European institutions have decided to undertake an e-justice programme. They are making it a priority.
In May 2008 the European Commission published a document entitled "Towards a European strategy for the e-justice question". It intends that recourse to information and communication technologies will improve the citizen’s access to justice, and effective legal action understood as all kinds of activity which resolves litigation or gives penal sanction to a certain kind of conduct.
The Commission’s priority is the creation of a European e-justice portal for helping citizens and enterprises to find access to justice in Europe. This portal will have three principal functions :
1. the access to information (legal documentation describing a piece of legislation) 2. orientation toward existing legal information sites and registers already connected throughout Europe, 3. direct access to certain European processes (the European procedure for small claims, the European procedure for injunctions to pay, …).

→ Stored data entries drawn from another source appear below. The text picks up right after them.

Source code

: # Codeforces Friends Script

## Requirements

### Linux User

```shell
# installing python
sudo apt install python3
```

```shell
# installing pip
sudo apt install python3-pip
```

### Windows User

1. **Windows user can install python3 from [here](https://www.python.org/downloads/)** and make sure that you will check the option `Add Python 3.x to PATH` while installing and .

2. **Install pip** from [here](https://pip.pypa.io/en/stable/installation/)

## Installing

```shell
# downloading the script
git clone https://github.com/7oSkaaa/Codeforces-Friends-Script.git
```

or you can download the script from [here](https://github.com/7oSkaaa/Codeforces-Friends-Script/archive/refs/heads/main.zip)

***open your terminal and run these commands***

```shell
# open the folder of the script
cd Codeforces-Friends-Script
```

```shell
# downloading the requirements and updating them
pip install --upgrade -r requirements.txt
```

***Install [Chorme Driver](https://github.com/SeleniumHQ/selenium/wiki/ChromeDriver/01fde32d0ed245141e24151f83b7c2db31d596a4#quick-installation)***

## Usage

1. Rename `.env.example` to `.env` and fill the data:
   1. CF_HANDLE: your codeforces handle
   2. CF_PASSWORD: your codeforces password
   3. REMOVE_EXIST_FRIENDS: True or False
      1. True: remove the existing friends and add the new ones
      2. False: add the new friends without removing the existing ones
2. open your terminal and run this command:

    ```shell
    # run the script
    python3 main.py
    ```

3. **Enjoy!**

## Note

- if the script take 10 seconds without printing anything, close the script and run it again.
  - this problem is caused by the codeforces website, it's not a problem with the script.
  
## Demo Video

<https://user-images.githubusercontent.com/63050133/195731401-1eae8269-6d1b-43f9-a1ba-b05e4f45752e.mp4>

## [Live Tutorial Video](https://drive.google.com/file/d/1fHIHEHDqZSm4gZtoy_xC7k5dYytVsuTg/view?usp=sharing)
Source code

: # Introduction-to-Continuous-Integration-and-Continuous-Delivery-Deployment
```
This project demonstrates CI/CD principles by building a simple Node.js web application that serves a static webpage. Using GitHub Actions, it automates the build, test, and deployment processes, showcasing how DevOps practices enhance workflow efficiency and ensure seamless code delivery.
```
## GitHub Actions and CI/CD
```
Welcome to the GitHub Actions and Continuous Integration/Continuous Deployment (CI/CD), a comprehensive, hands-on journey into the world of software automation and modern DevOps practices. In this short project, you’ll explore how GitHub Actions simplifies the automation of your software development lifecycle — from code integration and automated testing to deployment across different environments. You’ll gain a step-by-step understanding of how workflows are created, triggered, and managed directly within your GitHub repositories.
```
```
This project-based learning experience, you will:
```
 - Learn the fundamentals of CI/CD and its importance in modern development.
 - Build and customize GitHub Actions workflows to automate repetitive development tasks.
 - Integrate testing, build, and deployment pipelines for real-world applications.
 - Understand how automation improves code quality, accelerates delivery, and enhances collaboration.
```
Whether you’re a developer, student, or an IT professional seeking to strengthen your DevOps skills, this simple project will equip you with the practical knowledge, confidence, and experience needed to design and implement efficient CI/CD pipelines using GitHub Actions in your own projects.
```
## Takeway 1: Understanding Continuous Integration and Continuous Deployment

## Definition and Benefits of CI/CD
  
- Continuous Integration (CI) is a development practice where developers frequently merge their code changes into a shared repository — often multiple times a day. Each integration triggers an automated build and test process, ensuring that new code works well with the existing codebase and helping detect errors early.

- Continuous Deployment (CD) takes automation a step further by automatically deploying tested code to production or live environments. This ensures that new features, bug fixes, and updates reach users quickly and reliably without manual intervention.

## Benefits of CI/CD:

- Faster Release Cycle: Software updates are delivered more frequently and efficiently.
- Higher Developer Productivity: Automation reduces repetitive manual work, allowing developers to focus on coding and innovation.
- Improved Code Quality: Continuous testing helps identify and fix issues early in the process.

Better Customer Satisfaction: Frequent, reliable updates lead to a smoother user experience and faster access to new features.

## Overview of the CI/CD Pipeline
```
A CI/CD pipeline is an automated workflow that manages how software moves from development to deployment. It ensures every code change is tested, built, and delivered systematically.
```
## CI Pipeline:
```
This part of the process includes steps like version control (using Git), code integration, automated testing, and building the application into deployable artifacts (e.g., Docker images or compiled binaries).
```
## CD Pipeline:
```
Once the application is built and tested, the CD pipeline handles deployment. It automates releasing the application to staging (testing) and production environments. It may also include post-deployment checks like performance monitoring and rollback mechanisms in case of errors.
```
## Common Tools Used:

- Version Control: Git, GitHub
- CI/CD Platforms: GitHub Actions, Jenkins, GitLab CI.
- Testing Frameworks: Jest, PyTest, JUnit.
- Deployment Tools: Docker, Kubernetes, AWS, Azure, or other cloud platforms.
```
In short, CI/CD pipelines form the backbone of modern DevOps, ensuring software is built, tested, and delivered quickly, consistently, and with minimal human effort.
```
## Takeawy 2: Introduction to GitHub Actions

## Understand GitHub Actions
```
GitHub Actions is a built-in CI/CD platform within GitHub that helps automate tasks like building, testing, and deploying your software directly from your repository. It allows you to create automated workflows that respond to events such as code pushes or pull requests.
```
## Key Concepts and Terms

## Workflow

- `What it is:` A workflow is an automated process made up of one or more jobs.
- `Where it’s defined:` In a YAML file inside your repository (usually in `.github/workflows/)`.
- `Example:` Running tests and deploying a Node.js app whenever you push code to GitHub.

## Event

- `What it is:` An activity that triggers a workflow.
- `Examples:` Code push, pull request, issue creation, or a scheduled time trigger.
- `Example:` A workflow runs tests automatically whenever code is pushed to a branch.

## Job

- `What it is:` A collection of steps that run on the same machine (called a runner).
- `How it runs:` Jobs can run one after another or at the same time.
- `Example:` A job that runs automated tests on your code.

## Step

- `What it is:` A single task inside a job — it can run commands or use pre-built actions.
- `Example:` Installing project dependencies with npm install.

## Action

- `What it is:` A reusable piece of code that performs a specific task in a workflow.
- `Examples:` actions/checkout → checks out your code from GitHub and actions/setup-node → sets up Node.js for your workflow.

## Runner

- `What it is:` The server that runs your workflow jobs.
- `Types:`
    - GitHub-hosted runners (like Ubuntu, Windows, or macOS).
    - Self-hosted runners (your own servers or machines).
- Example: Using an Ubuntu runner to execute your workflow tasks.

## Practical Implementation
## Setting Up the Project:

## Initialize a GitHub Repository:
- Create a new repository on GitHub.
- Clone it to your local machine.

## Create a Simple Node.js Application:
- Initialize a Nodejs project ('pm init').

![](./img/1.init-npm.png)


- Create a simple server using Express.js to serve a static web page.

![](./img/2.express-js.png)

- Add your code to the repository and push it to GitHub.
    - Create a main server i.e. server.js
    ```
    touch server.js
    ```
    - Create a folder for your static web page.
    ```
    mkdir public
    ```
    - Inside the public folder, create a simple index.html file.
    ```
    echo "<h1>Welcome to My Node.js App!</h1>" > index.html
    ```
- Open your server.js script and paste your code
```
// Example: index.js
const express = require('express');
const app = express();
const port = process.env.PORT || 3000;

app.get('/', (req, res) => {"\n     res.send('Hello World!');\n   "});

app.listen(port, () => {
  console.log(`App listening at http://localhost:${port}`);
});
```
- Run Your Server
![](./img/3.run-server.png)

The Commission published an "action plan for European e-justice" which was adopted under the French Presidency on 7th November 2008 to which has been annexed the 2009-2013 longer term programme for European e-justice.
The first version of the portal is planned for late 2009. The European Commission is currently calling for tenders on an ambitious scale to compile the information which will be shown on the site. The first call for tenders was about Family Law. The notaries’ profession was awarded it. The files will accordingly be prepared by notaries and published on the European Commission e-justice site to inform all citizens of the Union about Family Law. Two other calls for tender are planned for June : the “rights of victims” and the “rights of the accused”.
At the same time, the Commission intends to develop the video conference for civil as well as penal matters. The European Bars will have to come to a decision. The citizen’s interest and the respect for fundamental rights, especially confidentiality and professional secrecy, will have to be respected.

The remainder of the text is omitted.